Wendell H. Fury followed his script to the letter yesterday, as he told the House Un-American Activities Committee that he has not been a member of the Communist party "at any time in at least two years," and that he knows of no Communist activity now going on at the University.
But he went no further. Under a continual barrage of questions from the committee and its counsel, Frank Tavener, Furry clung to his privilege to silence under the Fifth Amendment to the Constitution.
The most tense moment in the hour and a half long hearing came when Representative Gordon Scheer (Rep., Ohio) accused the physics professor of coming back to Washington only for the purpose of keeping a bargain with the Corporation.
"Didn't you do this because you have made an agreement with officials at Harvard University to keep your position if you answer?" Scheer barked.
"There is no such agreement," Furry answered.
Affidavit Placed in Record
Furry told the committee he had come only to make sure that his affidavit, sent to Harold Velde on March 17, would be placed in the record. In this affidavit Furry swore he is not now nor has been a member of the Communist party for at least two years and that to his knowledge there is no Communist activity at Harvard now.
For the purpose of this hearing, Velde, who is chairman of the committee, created a special sub-committee under New York Republican Bernard Kearney.
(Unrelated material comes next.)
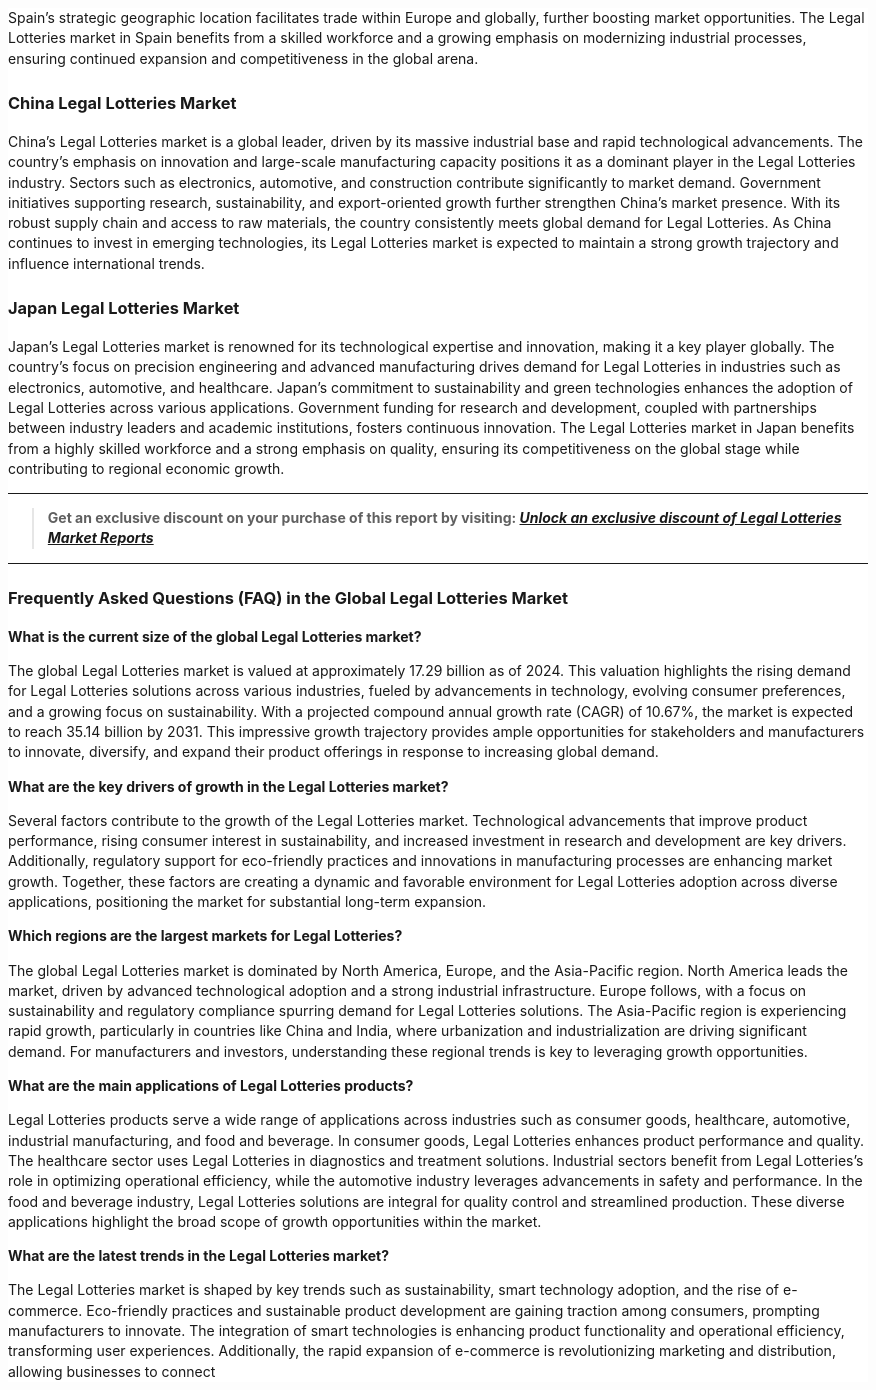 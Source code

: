 Spain&rsquo;s strategic geographic location facilitates trade within Europe and globally, further boosting market opportunities. The Legal Lotteries market in Spain benefits from a skilled workforce and a growing emphasis on modernizing industrial processes, ensuring continued expansion and competitiveness in the global arena.</p><h3>China Legal Lotteries Market</h3><p>China&rsquo;s Legal Lotteries market is a global leader, driven by its massive industrial base and rapid technological advancements. The country&rsquo;s emphasis on innovation and large-scale manufacturing capacity positions it as a dominant player in the Legal Lotteries industry. Sectors such as electronics, automotive, and construction contribute significantly to market demand. Government initiatives supporting research, sustainability, and export-oriented growth further strengthen China&rsquo;s market presence. With its robust supply chain and access to raw materials, the country consistently meets global demand for Legal Lotteries. As China continues to invest in emerging technologies, its Legal Lotteries market is expected to maintain a strong growth trajectory and influence international trends.</p><h3>Japan Legal Lotteries Market</h3><p>Japan&rsquo;s Legal Lotteries market is renowned for its technological expertise and innovation, making it a key player globally. The country&rsquo;s focus on precision engineering and advanced manufacturing drives demand for Legal Lotteries in industries such as electronics, automotive, and healthcare. Japan&rsquo;s commitment to sustainability and green technologies enhances the adoption of Legal Lotteries across various applications. Government funding for research and development, coupled with partnerships between industry leaders and academic institutions, fosters continuous innovation. The Legal Lotteries market in Japan benefits from a highly skilled workforce and a strong emphasis on quality, ensuring its competitiveness on the global stage while contributing to regional economic growth.</p><hr /><blockquote><p><strong>Get an exclusive discount on your purchase of this report by visiting: <em><a href="://marketresearchpulse.com/ask-for-discount/27845?utm_source=Github&amp;utm_medium=0111">Unlock an exclusive discount of Legal Lotteries Market Reports</a></em>&nbsp;</strong></p></blockquote><hr /><h3>Frequently Asked Questions (FAQ) in the Global Legal Lotteries Market</h3><p><strong>What is the current size of the global Legal Lotteries market?</strong></p><p>The global Legal Lotteries market is valued at approximately 17.29 billion as of 2024. This valuation highlights the rising demand for Legal Lotteries solutions across various industries, fueled by advancements in technology, evolving consumer preferences, and a growing focus on sustainability. With a projected compound annual growth rate (CAGR) of 10.67%, the market is expected to reach 35.14 billion by 2031. This impressive growth trajectory provides ample opportunities for stakeholders and manufacturers to innovate, diversify, and expand their product offerings in response to increasing global demand.</p><p><strong>What are the key drivers of growth in the Legal Lotteries market?</strong></p><p>Several factors contribute to the growth of the Legal Lotteries market. Technological advancements that improve product performance, rising consumer interest in sustainability, and increased investment in research and development are key drivers. Additionally, regulatory support for eco-friendly practices and innovations in manufacturing processes are enhancing market growth. Together, these factors are creating a dynamic and favorable environment for Legal Lotteries adoption across diverse applications, positioning the market for substantial long-term expansion.</p><p><strong>Which regions are the largest markets for Legal Lotteries?</strong></p><p>The global Legal Lotteries market is dominated by North America, Europe, and the Asia-Pacific region. North America leads the market, driven by advanced technological adoption and a strong industrial infrastructure. Europe follows, with a focus on sustainability and regulatory compliance spurring demand for Legal Lotteries solutions. The Asia-Pacific region is experiencing rapid growth, particularly in countries like China and India, where urbanization and industrialization are driving significant demand. For manufacturers and investors, understanding these regional trends is key to leveraging growth opportunities.</p><p><strong>What are the main applications of Legal Lotteries products?</strong></p><p>Legal Lotteries products serve a wide range of applications across industries such as consumer goods, healthcare, automotive, industrial manufacturing, and food and beverage. In consumer goods, Legal Lotteries enhances product performance and quality. The healthcare sector uses Legal Lotteries in diagnostics and treatment solutions. Industrial sectors benefit from Legal Lotteries&rsquo;s role in optimizing operational efficiency, while the automotive industry leverages advancements in safety and performance. In the food and beverage industry, Legal Lotteries solutions are integral for quality control and streamlined production. These diverse applications highlight the broad scope of growth opportunities within the market.</p><p><strong>What are the latest trends in the Legal Lotteries market?</strong></p><p>The Legal Lotteries market is shaped by key trends such as sustainability, smart technology adoption, and the rise of e-commerce. Eco-friendly practices and sustainable product development are gaining traction among consumers, prompting manufacturers to innovate. The integration of smart technologies is enhancing product functionality and operational efficiency, transforming user experiences. Additionally, the rapid expansion of e-commerce is revolutionizing marketing and distribution, allowing businesses to connect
The committee members kept feeding Furry obviously loaded questions, all of which he refused to answer, after consultation with Phillip Furer, his lawyer.
At one time Furry was asked when he was last a member of the Communist party.
"That's like asking when have you stopped beating your wife," Furry answered
The members of the committee were annoyed that Furry would testify no farther than his affidavit. Frequently, they commented that he was not cooperating or helping either the committee or himself. The committee indicated that it had decided doubts about Furry's activities.
"Your testimony," said Kearney at the hearing's close, "leaves me the same impression as before, that it is unworthy of belief."
Shortly after this, Furry was asked whether his sympathies now lay with the aims and objectives of the Communist party.
"I feel I have very little acquaintance with them today," he answered, "but if they are as they are represented by the press, I disapprove of them heartily."
During the testimony, Furry was also questioned closely on the relevance of some of his answers to the provisions of the Fifth Amendment. The committee felt that if Fury had been willing to tell the press he was not a Communist, after the February 26 hearing, he should have had no compunctions about so testifying before Congress.